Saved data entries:
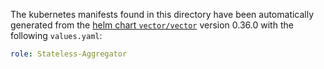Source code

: The kubernetes manifests found in this directory have been automatically generated
from the [helm chart `vector/vector`](https://github.com/vectordotdev/helm-charts/tree/master/charts/vector)
version 0.36.0 with the following `values.yaml`:

```yaml
role: Stateless-Aggregator
```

**WHAT THIS TASK INVOLVES:** Each entry above should come back word for word, and no picture should come with it.

**PROBLEM SOLUTION:**
Source code

: The kubernetes manifests found in this directory have been automatically generated
from the [helm chart `vector/vector`](https://github.com/vectordotdev/helm-charts/tree/master/charts/vector)
version 0.36.0 with the following `values.yaml`:

```yaml
role: Stateless-Aggregator
```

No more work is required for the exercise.